Damit es zu keinen Missverständnissen kommt: Ich schätze die besagte Salome-Inszenierung auch! Aber genau an Ihrem Beitrag sieht man ja, dass es nicht um eine angebliche Werktreue geht, sondern um einen bestimmten Inszenierungsstil. Dieses Bühnenbild ist historisch völlig inkorrekt, um die Zeitenwende hat es den Jugendstil noch lange nicht gegeben. Aber genauso wie in eine Opernrealisierung auch die Zeit der Entstehung der Oper einfließt bzw. einfließen kann (Jugendstil!), fließt auch die Gegenwart ein - denn Theater ist kein Museum, sondern befindet im ständigen Dialog mit der Gesellschaft.

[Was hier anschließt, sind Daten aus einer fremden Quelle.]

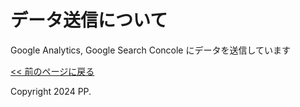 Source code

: # データ送信について

<p>Google Analytics, Google Search Concole にデータを送信しています</p>  

<a href="javascript:history.back()">&lt;&lt; 前のページに戻る</a>  

<p>Copyright 2024 PP.</p>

Ich versuche noch ein anderes Beispiel: Es ist, wie alle hier wissen, Brauch, dass in der Fledermaus regelmäßig (mäßig lustige) Anspielungen auf das Tagesgeschehen eingebaut werden. Was hat das jetzt mit Johann Strauß zu tun? Wieso gibt es in einer in der zweiten Hälfte des 19. Jahrhunderts uraufgeführten Operette Anspielungen auf Ibiza, auf die Hypo-Alpe-Adria, auf das Rauchverbot oder auf weiß der Kuckuck was? Ist das "werktreu"???? Die Antwort: Selbstverständlich ist es werktreu, denn in einer Aufführung im Jahre 2019 spielt auch das Jahr 2019 eine Rolle. Eine im Jahre 2019 aufgeführte Fledermaus MUSS eine andere sein als eine im Jahre 1980 aufgeführte oder gar eine im Jahre 1874 uraufgeführte. Wenn ich 2019 erwarte, einen Abklatsch der 1874-Version zu bekommen (alles andere ist ja nicht werktreu!!!!!!!! horribile dictu), dann habe ich einiges nicht verstanden.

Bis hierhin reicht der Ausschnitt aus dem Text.